Study Characteristics for Trials Comparing Antidepressants and Placebo in Adults with Chronic Insomnia
| First Author/Year | Sample Size, n, enrolled | Mean Age ± SD or (Range), in years | Number of Females/Males or (Percentage Female/Male) | Psychiatric Illness | Quality Score (Jadad) | Intervention | ||
|---|---|---|---|---|---|---|---|---|
| Drug | Dose, mg | Duration | ||||||
| Haffmans PMJ/1999* | 7 | 44 ± NS (NS) | 3/4 | Previous severe major depression | 4 | Trazodone | 150–250 | 7 nights |
| Hajak G/1996* | 15 | 41.3 ± 9.5 | 3/7 | NS | 3 | Doxepin | 25 | 5 weeks |
| Hajak G/2001 | 47 | Doxepin: 47.6 ± 11.3, PL: 47.4 ± 16.8 | 36/11 | NS | 3 | Doxepin | 25–50 | 4 weeks |
| Hornyak M/2005 | 40 | TR: 45.3 ± 13, PL: 51.3 ± 9.4 | NS | NS | 2 | Doxepin | 25 to 50 | 4 weeks |
| Negri L/1997* | 100 | 42.95 ± 13.22 | 70/30 | Anxiety alone and mild depressive symptoms | 2 | Pivagabine | 900 | 30 days |
| Riemann D/2002 | 65 | Lormetazepam: 45.3 ± 10.3, trimipramine: 47.0 ± 10.8, PL: 48.8 ± 11.6 | 23/32 | NS | 3 | lormetazepam; trimipramine | 1;25–200 | 28 days |
| Rodenbeck A/2003* | 10 | 41.3 ± 9.5 | 3/7 | NS | 3 | Doxepin | 25 | 1 night |
| Walsh JK/1998 | 589 | 42 ± NS (21–65) | 193/85 | NS | 3 | Zolpidem; trazodone | 10, 50 | 14 nights |
All studies were RCTs, and the majority (BDZ: 36/52; non-BDZ: 42/48; ADP: 5/8) had a parallel design with all others described as crossover.
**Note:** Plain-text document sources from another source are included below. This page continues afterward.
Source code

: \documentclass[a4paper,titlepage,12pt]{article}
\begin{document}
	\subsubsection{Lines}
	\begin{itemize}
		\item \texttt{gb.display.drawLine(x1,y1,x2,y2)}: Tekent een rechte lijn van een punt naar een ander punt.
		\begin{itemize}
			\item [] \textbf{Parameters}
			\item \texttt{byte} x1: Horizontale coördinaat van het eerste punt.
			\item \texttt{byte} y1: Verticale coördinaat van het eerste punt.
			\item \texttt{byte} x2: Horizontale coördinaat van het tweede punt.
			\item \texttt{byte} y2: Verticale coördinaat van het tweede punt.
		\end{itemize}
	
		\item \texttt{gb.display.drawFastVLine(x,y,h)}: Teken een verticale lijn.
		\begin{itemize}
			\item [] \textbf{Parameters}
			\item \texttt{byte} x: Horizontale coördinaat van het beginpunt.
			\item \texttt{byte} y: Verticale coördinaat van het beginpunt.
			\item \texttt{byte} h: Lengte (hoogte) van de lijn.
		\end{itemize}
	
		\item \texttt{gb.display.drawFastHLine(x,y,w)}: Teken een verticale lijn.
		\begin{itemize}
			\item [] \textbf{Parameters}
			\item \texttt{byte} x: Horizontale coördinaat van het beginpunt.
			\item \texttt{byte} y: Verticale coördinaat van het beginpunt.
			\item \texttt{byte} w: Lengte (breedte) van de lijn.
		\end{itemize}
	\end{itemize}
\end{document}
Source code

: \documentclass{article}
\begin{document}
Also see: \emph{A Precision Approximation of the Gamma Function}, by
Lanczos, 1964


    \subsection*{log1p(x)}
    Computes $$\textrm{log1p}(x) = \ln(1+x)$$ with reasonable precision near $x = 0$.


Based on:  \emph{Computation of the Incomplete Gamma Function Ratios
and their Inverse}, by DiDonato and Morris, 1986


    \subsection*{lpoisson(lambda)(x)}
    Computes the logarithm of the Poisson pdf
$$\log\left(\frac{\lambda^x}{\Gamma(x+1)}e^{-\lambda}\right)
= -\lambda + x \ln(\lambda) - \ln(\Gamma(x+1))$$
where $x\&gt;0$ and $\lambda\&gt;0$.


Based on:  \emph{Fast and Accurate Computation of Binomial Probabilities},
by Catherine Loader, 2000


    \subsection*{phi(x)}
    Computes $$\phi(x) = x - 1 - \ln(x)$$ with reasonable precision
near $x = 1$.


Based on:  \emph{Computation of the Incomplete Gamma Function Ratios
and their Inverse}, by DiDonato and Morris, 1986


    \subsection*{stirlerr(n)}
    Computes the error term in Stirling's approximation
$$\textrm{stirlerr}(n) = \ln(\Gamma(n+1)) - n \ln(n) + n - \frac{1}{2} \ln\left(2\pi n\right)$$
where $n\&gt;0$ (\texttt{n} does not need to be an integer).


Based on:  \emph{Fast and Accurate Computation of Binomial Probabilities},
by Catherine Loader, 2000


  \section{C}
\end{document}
Of the studies reporting funding source, the majority of BDZ (20/22) and non-BDZ (27/30) received funds from private sources. Four studies on ADP were funded through private sources. Study quality across drug groups was either moderate (BDZ: 32/52; non-BDZ: 24/48; ADP: 7/8) or high (BDZ: 20/52; non-BDZ: 24/48; ADP: 1/8).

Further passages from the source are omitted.